======== MATERIAL FOR THE TASK ========

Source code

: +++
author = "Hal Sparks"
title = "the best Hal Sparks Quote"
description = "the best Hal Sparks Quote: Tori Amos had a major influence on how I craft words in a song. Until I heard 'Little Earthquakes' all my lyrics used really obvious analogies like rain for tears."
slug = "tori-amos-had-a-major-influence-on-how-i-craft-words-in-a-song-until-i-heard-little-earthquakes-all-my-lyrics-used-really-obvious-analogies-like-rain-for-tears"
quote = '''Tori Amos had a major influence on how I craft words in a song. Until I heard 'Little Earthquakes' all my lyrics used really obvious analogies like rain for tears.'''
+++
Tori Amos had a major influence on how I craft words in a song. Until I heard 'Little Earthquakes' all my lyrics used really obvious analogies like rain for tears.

========

§ **WORK REQUEST**: Reproduce all of the entries word for word.

§ **TASK OUTPUT**:
Source code

: +++
author = "Hal Sparks"
title = "the best Hal Sparks Quote"
description = "the best Hal Sparks Quote: Tori Amos had a major influence on how I craft words in a song. Until I heard 'Little Earthquakes' all my lyrics used really obvious analogies like rain for tears."
slug = "tori-amos-had-a-major-influence-on-how-i-craft-words-in-a-song-until-i-heard-little-earthquakes-all-my-lyrics-used-really-obvious-analogies-like-rain-for-tears"
quote = '''Tori Amos had a major influence on how I craft words in a song. Until I heard 'Little Earthquakes' all my lyrics used really obvious analogies like rain for tears.'''
+++
Tori Amos had a major influence on how I craft words in a song. Until I heard 'Little Earthquakes' all my lyrics used really obvious analogies like rain for tears.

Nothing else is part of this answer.